The Black Cliffs are the band that stretches along the north side of the river and highway. Though much of this basalt is rotten making sections unclimbable, big stretches are solid and have been well developed. The approach hikes are all relatively short though they are steep the base of the Cliffs can be reached in typically 10-20 minutes.
What Makes It Great
Car Body Canyon can be a good place to find shade on hot summer days. West Car Body climbing routes include Dawn Patrol (5.8), Bolts-n-Burger (5.8+), and Pabst Smear (5.10b). All are solidly bolted for thoughtful climbing up the blocky rock. East Car Body features fun trad with The Cleaning Lady (5.7), Eyeless in Gaza (5.7), and Macabre Roof (5.10b). Most climbs are under 45 - 60 feet high so a 60m rope is plenty, a 50m just fine too.

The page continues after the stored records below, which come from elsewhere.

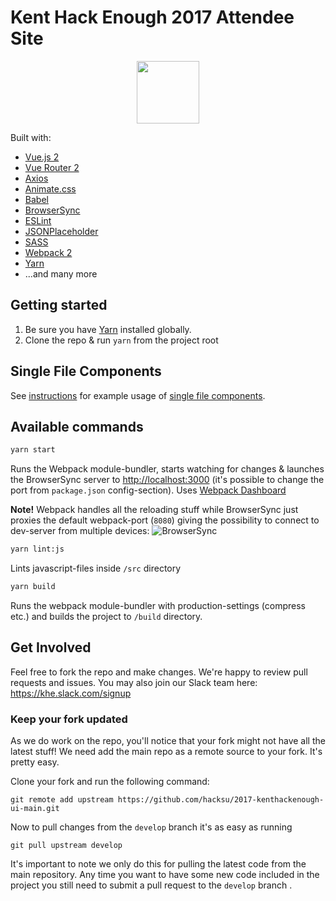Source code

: # Kent Hack Enough 2017 Attendee Site

<p align="center">
  <img src="https://khe.io/img/blue_logo.svg" height="100" />
</p>

Built with:
* [Vue.js 2](https://github.com/vuejs/vue)
* [Vue Router 2](https://github.com/vuejs/vue-router)
* [Axios](https://github.com/mzabriskie/axios)
* [Animate.css](https://github.com/daneden/animate.css)
* [Babel](https://babeljs.io/)
* [BrowserSync](https://www.browsersync.io/)
* [ESLint](http://eslint.org/)
* [JSONPlaceholder](http://jsonplaceholder.typicode.com/)
* [SASS](http://sass-lang.com/)
* [Webpack 2](https://webpack.js.org/)
* [Yarn](https://yarnpkg.com/en/docs/install)
* ...and many more

## Getting started

1. Be sure you have [Yarn](https://yarnpkg.com/en/docs/install) installed globally.
2. Clone the repo & run `yarn` from the project root

## Single File Components
See [instructions](docs/single-file-components.md) for example usage of [single file components](https://vuejs.org/v2/guide/single-file-components.html).

## Available commands

```sh
yarn start
```

Runs the Webpack module-bundler, starts watching for changes & launches the BrowserSync server to [http://localhost:3000](http://localhost:3000) (it's possible to change the port from `package.json` config-section). Uses [Webpack Dashboard](https://github.com/FormidableLabs/webpack-dashboard)

**Note!** Webpack handles all the reloading stuff while BrowserSync just proxies the default webpack-port (`8080`) giving the possibility to connect to dev-server from multiple devices:
![BrowserSync](.github/browsersync.png)


```sh
yarn lint:js
```

Lints javascript-files inside `/src` directory


```sh
yarn build
```

Runs the webpack module-bundler with production-settings (compress etc.) and builds the project to `/build` directory.

## Get Involved
Feel free to fork the repo and make changes. We're happy to review pull requests and issues.
You may also join our Slack team here: https://khe.slack.com/signup

### Keep your fork updated
As we do work on the repo, you'll notice that your fork might not have all the latest stuff!
We need add the main repo as a remote source to your fork. It's pretty easy.  

Clone your fork and run the following command:
```
git remote add upstream https://github.com/hacksu/2017-kenthackenough-ui-main.git
```

Now to pull changes from the `develop` branch it's as easy as running
```
git pull upstream develop
```

It's important to note we only do this for pulling the latest code from the main repository. 
Any time you want to have some new code included in the project you still need to submit a pull request to the `develop` branch .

The Short Cliffs and the Mid Cliffs are also great areas to get in a quick afternoon or morning session if you’re tight on time. Route finding is always a challenge, but luckily, climbers out at the Cliffs tend to be super friendly, especially locals who have been climbing out there for a long time. Climbing at the Cliffs in the winter is definitely doable as long as you dress well and chase the sun. On hot summer days, chase the shade instead and bring lots of water.
Who is Going to Love It
This is a great place to get in a quick session or spend a whole day, with it's variety of easy to intermediate routes. The short approach makes it easy to get in and out, too.
Directions, Parking, & Regulations
Swing by Idaho Mountain Touring or Benchmark to grab the guidebook, Boise Climbs by Sandy Epeldi and ask their friendly staff for suggestions on routes and areas.
Keep an eye out for loose rock as you climb; this is columnar basalt after all. Also, there are regular seasonal raptor nesting closures.